Глава 16
Шаман вора Лехи Дедушкина
Такси подвернулось почти сразу. Шофер попался болтун, всю дорогу он вел со мной заунывный разговор-монолог о тяготах таксистской жизни. За окном мелькали желтые мятые огни, редкие встречные машины, и все время что-то бубнил таксист. Я сказал ему:
— Ну-ка притормози около кукольного театра…

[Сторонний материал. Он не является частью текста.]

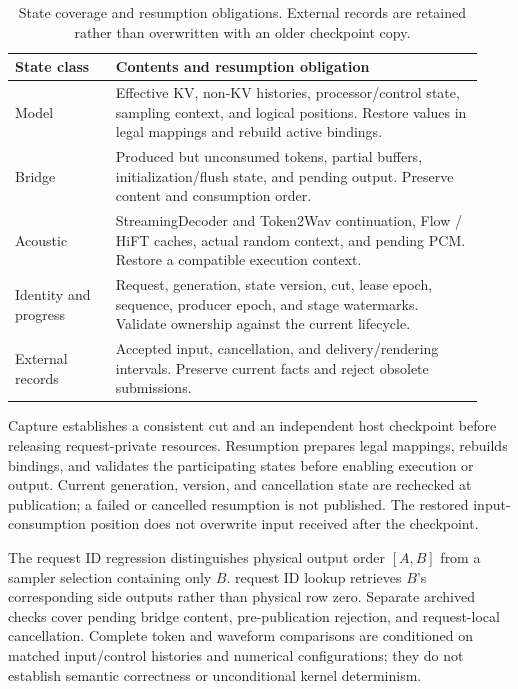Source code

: \begin{table}[tbp]
    \centering
    \small
    \setlength{\tabcolsep}{5pt}
    \caption{
        State coverage and resumption obligations.
        External records are retained rather than overwritten
        with an older checkpoint copy.
    }
    \label{tab:app_state_contract}
    \begin{tabular}{
        @{}
        >{\raggedright\arraybackslash}p{0.20\linewidth}
        >{\raggedright\arraybackslash}p{0.73\linewidth}
        @{}
    }
        \toprule
        State class & Contents and resumption obligation \\
        \midrule
        Model
        & Effective KV, non-KV histories, processor/control state,
          sampling context, and logical positions.
          Restore values in legal mappings and rebuild active bindings. \\
        Bridge
        & Produced but unconsumed tokens, partial buffers,
          initialization/flush state, and pending output.
          Preserve content and consumption order. \\
        Acoustic
        & StreamingDecoder and Token2Wav continuation,
          Flow / HiFT caches, actual random context, and pending PCM.
          Restore a compatible execution context. \\
        Identity and progress
        & Request, generation, state version, cut, lease epoch,
          sequence, producer epoch, and stage watermarks.
          Validate ownership against the current lifecycle. \\
        External records
        & Accepted input, cancellation, and delivery/rendering intervals.
          Preserve current facts and reject obsolete submissions. \\
        \bottomrule
    \end{tabular}
\end{table}

Capture establishes a consistent cut and an independent host
checkpoint before releasing request-private resources.
Resumption prepares legal mappings, rebuilds bindings, and validates
the participating states before enabling execution or output.
Current generation, version, and cancellation state are rechecked
at publication; a failed or cancelled resumption is not published.
The restored input-consumption position does not overwrite input
received after the checkpoint.

The request ID regression distinguishes physical output order
$[A,B]$ from a sampler selection containing only $B$.
request ID lookup retrieves $B$'s corresponding side outputs rather
than physical row zero.
Separate archived checks cover pending bridge content,
pre-publication rejection, and request-local cancellation.
Complete token and waveform comparisons are conditioned on matched
input/control histories and numerical configurations; they do not
establish semantic correctness or unconditional kernel determinism.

До полуночи оставалось две минуты. Я вылез из такси, облокотился на крыло, закурил. Все дверцы на удивительных часах кукольного театра были еще закрыты. Куклы готовились к представлению, которое они собирались сейчас устроить специально для меня. Потому что, кроме меня, никого не было на Садовой около кукольного театра — без одной минуты полночь. Проносились мимо с гудением и ревом машины, проплыл не спеша почти пустой троллейбус — всем на улице было не до кукол: без одной минуты полночь, надо спешить домой, надо торопиться лечь в постель, надо успеть еще поспать семь-восемь часов, завтра надо идти к станкам, на стройки, в институты. Надо спешить жить, надо торопиться жить правильно, потому что не спеша в правильной жизни совсем ничего не получишь, надо успеть много сделать, чтобы в правильной жизни урвать хоть немного из того, что люди не спеша, зато легко и быстро получают неправильной жизнью. Тем, кто живет правильно, некогда смотреть в полночь кукольное представление на необыкновенных часах, потому что куклы — это куклы, это игра, это несерьезно, а все правильные люди жутко серьезные. Правильному человеку некогда рассматривать по ночам кукольный театр и не для него эти куклы и часы, зачем-то очень сложно сделанные, и, наверное, совсем глупо, с его точки зрения, вместо цифры двенадцать, знака полуночи, делать избушку, из которой выскакивает веселый и беззаботный золотой петушок, и открываются двери остальных волшебных домов, и выходят оттуда смешные куклы и зверушки, и очень широко — настежь — открыты для меня двенадцать домов в Москве, единственные двенадцать домов, где распахнуты для меня двери. Целую минуту открыты двери, они зовут меня в гости, потому что только я один знаю, что все мы куклы. И я, и Тихонов, и Окунь, и Шарапов — все мы смешные, нелепые куклы, которые по команде времени оживают, начинают дергаться, кривляться, воровать, ловить, допрашивать, скрываться, и, кроме меня, никто не хочет понять, что дана нам всего одна минута — отзвенят колокольчики, стихнет музыка, и стрелка загонит нас обратно в свои избушки на циферблате жизни, захлопнутся дверки, и будем мы сидеть в темноте и тишине, и только время будет господствовать над нами, и только стрелка, как палочка дирижера, будет выпускать нас по очереди на свободу, пока не пройдет снова очень много времени, чтобы мы все вместе вновь встретились в полночь или в полдень, потому что, только собравшись вместе, каждый из нас становится самим собой.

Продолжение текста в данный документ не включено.